Tips & Practices to Create a Calmer Classroom

Tips and Practices to Create a Calmer Classroom
children sitting on their desk in a classroom showing a zen moment

The Mirror (Neuron) has Two Faces: Tips and Practices to Create a Calmer Classroom

February 2019 | Issue #05

Have you ever noticed the way in which a baby’s belly-laugh makes you laugh? Or your automatic reaction to return the smile of a stranger on the street? Or the way in which you avoid certain people because their negative attitude brings you down? All of these are examples of the way in which mirror neurons work and proof that not only are humans relational beings, but our brains are relational as well. Our brains are triggered to connect to others and automatically simulate behaviors and emotions we observe in others (laughter, smiling, or feelings of sadness).

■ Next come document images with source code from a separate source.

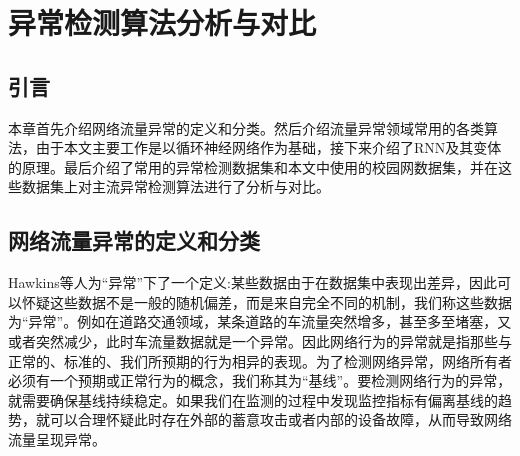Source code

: 
\chapter{异常检测算法分析与对比}

\section{引言}

本章首先介绍网络流量异常的定义和分类。然后介绍流量异常领域常用的各类算法，由于本文主要工作是以循环神经网络作为基础，接下来介绍了RNN及其变体的原理。最后介绍了常用的异常检测数据集和本文中使用的校园网数据集，并在这些数据集上对主流异常检测算法进行了分析与对比。










\section{网络流量异常的定义和分类}
Hawkins等人\cite{hawkins1980identification}为“异常”下了一个定义:某些数据由于在数据集中表现出差异，因此可以怀疑这些数据不是一般的随机偏差，而是来自完全不同的机制，我们称这些数据为“异常”。例如在道路交通领域，某条道路的车流量突然增多，甚至多至堵塞，又或者突然减少，此时车流量数据就是一个异常。因此网络行为的异常就是指那些与正常的、标准的、我们所预期的行为相异的表现。为了检测网络异常，网络所有者必须有一个预期或正常行为的概念，我们称其为“基线”。要检测网络行为的异常，就需要确保基线持续稳定。如果我们在监测的过程中发现监控指标有偏离基线的趋势，就可以合理怀疑此时存在外部的蓄意攻击或者内部的设备故障，从而导致网络流量呈现异常。

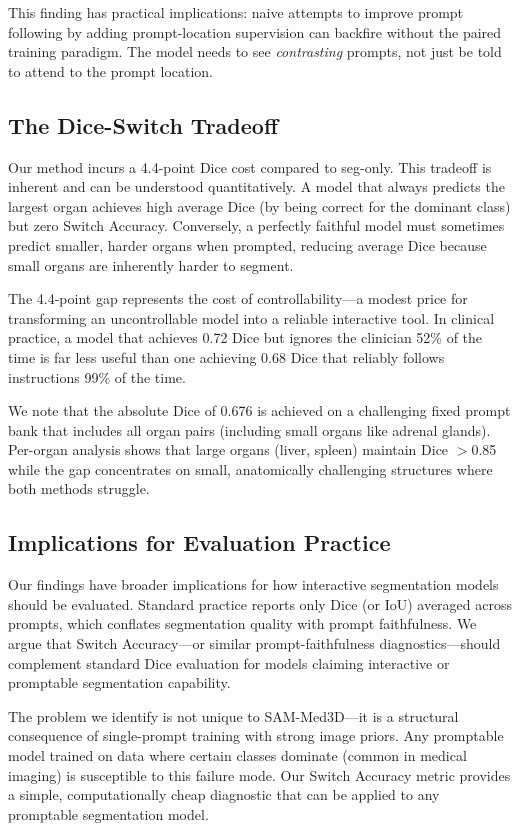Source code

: This finding has practical implications: naive attempts to improve prompt following by adding prompt-location supervision can backfire without the paired training paradigm. The model needs to see \emph{contrasting} prompts, not just be told to attend to the prompt location.

\subsection{The Dice-Switch Tradeoff}

Our method incurs a 4.4-point Dice cost compared to seg-only. This tradeoff is inherent and can be understood quantitatively. A model that always predicts the largest organ achieves high average Dice (by being correct for the dominant class) but zero Switch Accuracy. Conversely, a perfectly faithful model must sometimes predict smaller, harder organs when prompted, reducing average Dice because small organs are inherently harder to segment.

The 4.4-point gap represents the cost of controllability---a modest price for transforming an uncontrollable model into a reliable interactive tool. In clinical practice, a model that achieves 0.72 Dice but ignores the clinician 52\% of the time is far less useful than one achieving 0.68 Dice that reliably follows instructions 99\% of the time.

We note that the absolute Dice of 0.676 is achieved on a challenging fixed prompt bank that includes all organ pairs (including small organs like adrenal glands). Per-organ analysis shows that large organs (liver, spleen) maintain Dice $>$0.85 while the gap concentrates on small, anatomically challenging structures where both methods struggle.

\subsection{Implications for Evaluation Practice}

Our findings have broader implications for how interactive segmentation models should be evaluated. Standard practice reports only Dice (or IoU) averaged across prompts, which conflates segmentation quality with prompt faithfulness. We argue that Switch Accuracy---or similar prompt-faithfulness diagnostics---should complement standard Dice evaluation for models claiming interactive or promptable segmentation capability.

The problem we identify is not unique to SAM-Med3D---it is a structural consequence of single-prompt training with strong image priors. Any promptable model trained on data where certain classes dominate (common in medical imaging) is susceptible to this failure mode. Our Switch Accuracy metric provides a simple, computationally cheap diagnostic that can be applied to any promptable segmentation model.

Mirror neurons are incredible important; in fact, they shape the way in which we connect at an early age. Through mirror neurons, babies are able to imitate their caregivers. Through a healthy caregiver relationship, and stimulation of mirror neurons, the attachment process supports maturation of the brain as a baby learns trust and connection through observing the caring behavior of a caregiver. Mirror neurons allow us to connect and play a role in empathy. Healthy adult-child relationships create healthy neural pathways and connections in the brain. However, for helping professionals (i.e. teachers, counselors, psychologists, therapists) these same mirror neurons are also causes of compassion fatigue or vicarious traumatization. As educators and helpers, we are first responders, often observing, hearing about, responding empathetically to (and in some ways carrying with us) the trauma, reactive behaviors, and social emotional responses of our students or those we serve. Observing, responding to, and supporting students when they have experienced trauma or toxic stress can cause emotional exhaustion and burnout.

What does this brain science mean related to classroom interventions? First and foremost, it means we must put on our own oxygen masks first. We must intervene on our own behalf, and practice self-care and loving kindness toward ourselves. We must also model what this looks like for others. When we see the face of trauma and toxic stress, we must provide a different “face” to mirror. A face of empathy, connection, and wellness.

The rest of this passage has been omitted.